Genetics Department, University Medical Center Groningen, Groningen, the Netherlands.
Genomics Coordination Center, University of Groningen, University Medical Center Groningen, Groningen, the Netherlands.
Genome Biol. 2023 Apr 18;24(1):80. doi: 10.1186/s13059-023-02897-x.
Expression quantitative trait loci (eQTL) studies show how genetic variants affect downstream gene expression. Single-cell data allows reconstruction of personalized co-expression networks and therefore the identification of SNPs altering co-expression patterns (co-expression QTLs, co-eQTLs) and the affected upstream regulatory processes using a limited number of individuals.
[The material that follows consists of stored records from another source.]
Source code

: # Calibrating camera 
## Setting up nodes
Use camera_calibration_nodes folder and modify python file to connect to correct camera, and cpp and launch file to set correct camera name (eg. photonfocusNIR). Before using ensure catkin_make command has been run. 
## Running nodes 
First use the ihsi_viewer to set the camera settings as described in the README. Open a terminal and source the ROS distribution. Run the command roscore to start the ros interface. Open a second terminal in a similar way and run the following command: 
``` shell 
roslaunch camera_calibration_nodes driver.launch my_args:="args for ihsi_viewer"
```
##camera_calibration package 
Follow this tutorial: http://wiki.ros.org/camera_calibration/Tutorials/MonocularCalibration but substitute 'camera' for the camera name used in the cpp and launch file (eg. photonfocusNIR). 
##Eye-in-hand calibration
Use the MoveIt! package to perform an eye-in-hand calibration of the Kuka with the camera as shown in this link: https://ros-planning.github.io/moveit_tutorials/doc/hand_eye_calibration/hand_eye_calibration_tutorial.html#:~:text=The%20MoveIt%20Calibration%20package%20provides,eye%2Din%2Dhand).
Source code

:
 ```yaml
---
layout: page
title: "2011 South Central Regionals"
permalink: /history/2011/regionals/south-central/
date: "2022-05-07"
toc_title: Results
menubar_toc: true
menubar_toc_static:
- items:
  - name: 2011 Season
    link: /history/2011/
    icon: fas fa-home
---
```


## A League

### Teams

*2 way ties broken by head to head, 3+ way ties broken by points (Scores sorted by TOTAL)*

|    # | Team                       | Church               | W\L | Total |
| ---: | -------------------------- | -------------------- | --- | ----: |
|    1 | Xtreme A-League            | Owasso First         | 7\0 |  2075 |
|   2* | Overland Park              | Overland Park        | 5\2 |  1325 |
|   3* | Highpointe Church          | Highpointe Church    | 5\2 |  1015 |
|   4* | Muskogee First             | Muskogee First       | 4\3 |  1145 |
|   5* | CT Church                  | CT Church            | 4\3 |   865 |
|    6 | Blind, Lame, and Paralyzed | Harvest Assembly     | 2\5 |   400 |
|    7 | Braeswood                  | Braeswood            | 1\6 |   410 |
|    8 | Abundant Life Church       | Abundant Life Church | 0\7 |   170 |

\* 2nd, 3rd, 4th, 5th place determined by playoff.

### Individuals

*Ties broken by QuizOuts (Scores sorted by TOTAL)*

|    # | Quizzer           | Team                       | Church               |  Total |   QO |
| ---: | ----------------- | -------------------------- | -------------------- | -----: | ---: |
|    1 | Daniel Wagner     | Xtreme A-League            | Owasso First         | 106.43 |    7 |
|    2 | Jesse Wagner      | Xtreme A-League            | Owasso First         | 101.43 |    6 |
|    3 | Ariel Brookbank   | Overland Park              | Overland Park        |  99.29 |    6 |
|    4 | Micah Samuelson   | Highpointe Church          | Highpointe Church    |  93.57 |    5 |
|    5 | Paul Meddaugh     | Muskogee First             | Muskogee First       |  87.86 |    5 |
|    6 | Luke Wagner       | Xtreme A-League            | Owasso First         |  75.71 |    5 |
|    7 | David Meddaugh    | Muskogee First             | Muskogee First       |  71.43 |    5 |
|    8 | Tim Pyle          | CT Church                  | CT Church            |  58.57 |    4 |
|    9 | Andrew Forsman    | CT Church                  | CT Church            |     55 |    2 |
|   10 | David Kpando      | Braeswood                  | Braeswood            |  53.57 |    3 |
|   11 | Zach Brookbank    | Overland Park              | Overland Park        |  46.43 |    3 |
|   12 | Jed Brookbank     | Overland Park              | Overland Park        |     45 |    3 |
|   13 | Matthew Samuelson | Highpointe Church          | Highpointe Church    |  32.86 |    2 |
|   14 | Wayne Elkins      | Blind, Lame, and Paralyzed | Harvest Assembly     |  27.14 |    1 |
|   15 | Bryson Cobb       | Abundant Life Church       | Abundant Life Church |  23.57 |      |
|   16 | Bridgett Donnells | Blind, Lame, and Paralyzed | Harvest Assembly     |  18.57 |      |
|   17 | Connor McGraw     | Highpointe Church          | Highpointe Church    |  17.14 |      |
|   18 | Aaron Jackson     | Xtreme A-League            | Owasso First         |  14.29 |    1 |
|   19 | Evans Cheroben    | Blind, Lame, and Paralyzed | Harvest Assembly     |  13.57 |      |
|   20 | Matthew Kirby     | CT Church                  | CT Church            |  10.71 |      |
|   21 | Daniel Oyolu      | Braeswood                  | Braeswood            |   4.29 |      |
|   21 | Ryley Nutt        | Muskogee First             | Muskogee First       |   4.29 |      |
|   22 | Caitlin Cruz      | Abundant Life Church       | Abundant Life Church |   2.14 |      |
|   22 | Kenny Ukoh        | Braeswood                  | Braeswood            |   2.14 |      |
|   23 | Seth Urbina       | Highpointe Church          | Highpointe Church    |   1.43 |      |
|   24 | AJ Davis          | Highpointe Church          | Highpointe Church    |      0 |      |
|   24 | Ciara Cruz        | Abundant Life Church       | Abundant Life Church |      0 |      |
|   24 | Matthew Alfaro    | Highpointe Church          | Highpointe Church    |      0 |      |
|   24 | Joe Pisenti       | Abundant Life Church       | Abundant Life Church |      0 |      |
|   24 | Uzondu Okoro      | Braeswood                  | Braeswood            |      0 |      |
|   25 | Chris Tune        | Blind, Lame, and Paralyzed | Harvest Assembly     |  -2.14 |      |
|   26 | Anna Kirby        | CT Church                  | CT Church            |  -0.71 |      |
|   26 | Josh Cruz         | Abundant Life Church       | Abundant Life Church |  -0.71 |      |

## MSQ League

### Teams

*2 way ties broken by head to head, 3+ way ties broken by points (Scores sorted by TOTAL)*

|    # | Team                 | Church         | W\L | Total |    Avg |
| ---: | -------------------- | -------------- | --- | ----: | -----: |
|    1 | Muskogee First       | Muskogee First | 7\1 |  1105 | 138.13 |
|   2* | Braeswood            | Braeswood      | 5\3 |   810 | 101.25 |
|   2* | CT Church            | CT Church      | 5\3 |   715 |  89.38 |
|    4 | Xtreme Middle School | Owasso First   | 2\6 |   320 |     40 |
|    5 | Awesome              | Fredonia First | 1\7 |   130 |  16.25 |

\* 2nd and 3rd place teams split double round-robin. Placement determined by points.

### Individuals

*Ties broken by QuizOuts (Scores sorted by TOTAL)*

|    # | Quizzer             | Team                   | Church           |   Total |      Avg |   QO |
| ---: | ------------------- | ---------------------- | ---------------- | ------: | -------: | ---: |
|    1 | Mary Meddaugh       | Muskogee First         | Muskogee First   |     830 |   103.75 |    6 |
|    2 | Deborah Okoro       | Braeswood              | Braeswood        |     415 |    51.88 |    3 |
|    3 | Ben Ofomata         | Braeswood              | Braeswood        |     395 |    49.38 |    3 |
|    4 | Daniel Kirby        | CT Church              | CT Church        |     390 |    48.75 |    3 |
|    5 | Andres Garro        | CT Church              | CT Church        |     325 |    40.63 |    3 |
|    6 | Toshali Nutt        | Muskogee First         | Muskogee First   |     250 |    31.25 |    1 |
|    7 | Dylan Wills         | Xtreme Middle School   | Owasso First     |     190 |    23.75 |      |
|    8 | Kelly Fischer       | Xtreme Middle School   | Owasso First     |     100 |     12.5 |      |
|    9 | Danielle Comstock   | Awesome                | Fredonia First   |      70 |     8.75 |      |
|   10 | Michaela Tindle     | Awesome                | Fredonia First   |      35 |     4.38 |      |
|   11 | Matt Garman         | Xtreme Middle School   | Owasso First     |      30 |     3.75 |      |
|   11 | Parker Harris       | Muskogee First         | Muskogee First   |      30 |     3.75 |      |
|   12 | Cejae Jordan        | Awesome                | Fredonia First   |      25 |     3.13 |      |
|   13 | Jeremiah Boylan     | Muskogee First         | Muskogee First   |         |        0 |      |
We conduct a co-eQTL meta-analysis across four scRNA-seq peripheral blood mononuclear cell datasets using a novel filtering strategy followed by a permutation-based multiple testing approach. Before the analysis, we evaluate the co-expression patterns required for co-eQTL identification using different external resources. We identify a robust set of cell-type-specific co-eQTLs for 72 independent SNPs affecting 946 gene pairs. These co-eQTLs are replicated in a large bulk cohort and provide novel insights into how disease-associated variants alter regulatory networks. One co-eQTL SNP, rs1131017, that is associated with several autoimmune diseases, affects the co-expression of RPS26 with other ribosomal genes. Interestingly, specifically in T cells, the SNP additionally affects co-expression of RPS26 and a group of genes associated with T cell activation and autoimmune disease. Among these genes, we identify enrichment for targets of five T-cell-activation-related transcription factors whose binding sites harbor rs1131017. This reveals a previously overlooked process and pinpoints potential regulators that could explain the association of rs1131017 with autoimmune diseases.
Our co-eQTL results highlight the importance of studying context-specific gene regulation to understand the biological implications of genetic variation. With the expected growth of sc-eQTL datasets, our strategy and technical guidelines will facilitate future co-eQTL identification, further elucidating unknown disease mechanisms.
表达数量性状基因座(eQTL)研究表明遗传变异如何影响下游基因表达。单细胞数据允许重建个性化的共表达网络,因此可以使用少数个体识别改变共表达模式的 SNP(共表达 QTL,co-eQTL)和受影响的上游调节过程。
我们使用一种新的过滤策略和基于置换的多重测试方法,对四个 scRNA-seq 外周血单核细胞数据集进行了 co-eQTL 元分析。在分析之前,我们使用不同的外部资源评估了识别 co-eQTL 所需的共表达模式。我们确定了一组稳健的细胞类型特异性 co-eQTL,用于影响 946 个基因对的 72 个独立 SNP。这些 co-eQTL 在一个大型批量队列中得到了复制,并为疾病相关变异如何改变调节网络提供了新的见解。一个与多种自身免疫性疾病相关的 co-eQTL SNP rs1131017 影响了 RPS26 与其他核糖体基因的共表达。有趣的是,特别是在 T 细胞中,该 SNP 还影响了 RPS26 与一组与 T 细胞激活和自身免疫性疾病相关的基因的共表达。在这些基因中,我们发现了与五个与 T 细胞激活相关的转录因子的靶基因富集,其结合位点含有 rs1131017。这揭示了一个以前被忽视的过程,并指出了潜在的调节剂,这些调节剂可以解释 rs1131017 与自身免疫性疾病的关联。
我们的 co-eQTL 结果强调了研究特定于上下文的基因调控以了解遗传变异的生物学意义的重要性。随着 sc-eQTL 数据集的预期增长,我们的策略和技术指南将促进未来 co-eQTL 的识别,进一步阐明未知的疾病机制。